Problem statement: Reproduce the records that follow exactly as they appear.

Given data:

******************************

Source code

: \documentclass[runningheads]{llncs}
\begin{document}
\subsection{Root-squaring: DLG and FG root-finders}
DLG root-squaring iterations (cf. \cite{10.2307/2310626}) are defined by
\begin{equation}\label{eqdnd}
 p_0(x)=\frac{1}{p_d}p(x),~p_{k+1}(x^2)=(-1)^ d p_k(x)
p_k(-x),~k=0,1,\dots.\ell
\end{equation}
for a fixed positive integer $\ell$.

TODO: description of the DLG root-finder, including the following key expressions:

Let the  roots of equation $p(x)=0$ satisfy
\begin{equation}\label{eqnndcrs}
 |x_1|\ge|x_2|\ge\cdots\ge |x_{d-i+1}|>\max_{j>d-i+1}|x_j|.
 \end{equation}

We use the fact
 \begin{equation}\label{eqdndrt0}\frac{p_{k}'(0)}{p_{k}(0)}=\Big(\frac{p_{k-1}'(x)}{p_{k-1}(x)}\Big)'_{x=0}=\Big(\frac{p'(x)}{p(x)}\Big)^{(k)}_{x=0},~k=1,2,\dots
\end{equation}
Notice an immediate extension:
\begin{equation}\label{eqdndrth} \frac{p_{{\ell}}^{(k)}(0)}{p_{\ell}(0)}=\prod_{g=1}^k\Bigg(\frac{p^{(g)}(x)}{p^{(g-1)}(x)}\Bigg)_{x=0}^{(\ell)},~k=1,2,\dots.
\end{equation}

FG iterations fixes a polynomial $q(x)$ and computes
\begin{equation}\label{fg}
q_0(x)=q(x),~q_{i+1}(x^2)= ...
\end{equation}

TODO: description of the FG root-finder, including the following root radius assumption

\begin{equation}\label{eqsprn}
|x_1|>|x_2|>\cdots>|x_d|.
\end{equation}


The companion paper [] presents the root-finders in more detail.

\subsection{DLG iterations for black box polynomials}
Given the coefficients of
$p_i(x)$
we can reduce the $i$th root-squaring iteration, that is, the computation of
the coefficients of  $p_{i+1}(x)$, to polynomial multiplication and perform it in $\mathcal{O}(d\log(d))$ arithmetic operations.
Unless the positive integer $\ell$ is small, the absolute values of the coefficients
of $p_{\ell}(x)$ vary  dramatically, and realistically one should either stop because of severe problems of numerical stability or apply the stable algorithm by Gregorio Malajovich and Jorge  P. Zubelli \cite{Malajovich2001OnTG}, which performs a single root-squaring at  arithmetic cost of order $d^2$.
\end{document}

******************************

Output for this task:
Source code

: \documentclass[runningheads]{llncs}
\begin{document}
\subsection{Root-squaring: DLG and FG root-finders}
DLG root-squaring iterations (cf. \cite{10.2307/2310626}) are defined by
\begin{equation}\label{eqdnd}
 p_0(x)=\frac{1}{p_d}p(x),~p_{k+1}(x^2)=(-1)^ d p_k(x)
p_k(-x),~k=0,1,\dots.\ell
\end{equation}
for a fixed positive integer $\ell$.

TODO: description of the DLG root-finder, including the following key expressions:

Let the  roots of equation $p(x)=0$ satisfy
\begin{equation}\label{eqnndcrs}
 |x_1|\ge|x_2|\ge\cdots\ge |x_{d-i+1}|>\max_{j>d-i+1}|x_j|.
 \end{equation}

We use the fact
 \begin{equation}\label{eqdndrt0}\frac{p_{k}'(0)}{p_{k}(0)}=\Big(\frac{p_{k-1}'(x)}{p_{k-1}(x)}\Big)'_{x=0}=\Big(\frac{p'(x)}{p(x)}\Big)^{(k)}_{x=0},~k=1,2,\dots
\end{equation}
Notice an immediate extension:
\begin{equation}\label{eqdndrth} \frac{p_{{\ell}}^{(k)}(0)}{p_{\ell}(0)}=\prod_{g=1}^k\Bigg(\frac{p^{(g)}(x)}{p^{(g-1)}(x)}\Bigg)_{x=0}^{(\ell)},~k=1,2,\dots.
\end{equation}

FG iterations fixes a polynomial $q(x)$ and computes
\begin{equation}\label{fg}
q_0(x)=q(x),~q_{i+1}(x^2)= ...
\end{equation}

TODO: description of the FG root-finder, including the following root radius assumption

\begin{equation}\label{eqsprn}
|x_1|>|x_2|>\cdots>|x_d|.
\end{equation}


The companion paper [] presents the root-finders in more detail.

\subsection{DLG iterations for black box polynomials}
Given the coefficients of
$p_i(x)$
we can reduce the $i$th root-squaring iteration, that is, the computation of
the coefficients of  $p_{i+1}(x)$, to polynomial multiplication and perform it in $\mathcal{O}(d\log(d))$ arithmetic operations.
Unless the positive integer $\ell$ is small, the absolute values of the coefficients
of $p_{\ell}(x)$ vary  dramatically, and realistically one should either stop because of severe problems of numerical stability or apply the stable algorithm by Gregorio Malajovich and Jorge  P. Zubelli \cite{Malajovich2001OnTG}, which performs a single root-squaring at  arithmetic cost of order $d^2$.
\end{document}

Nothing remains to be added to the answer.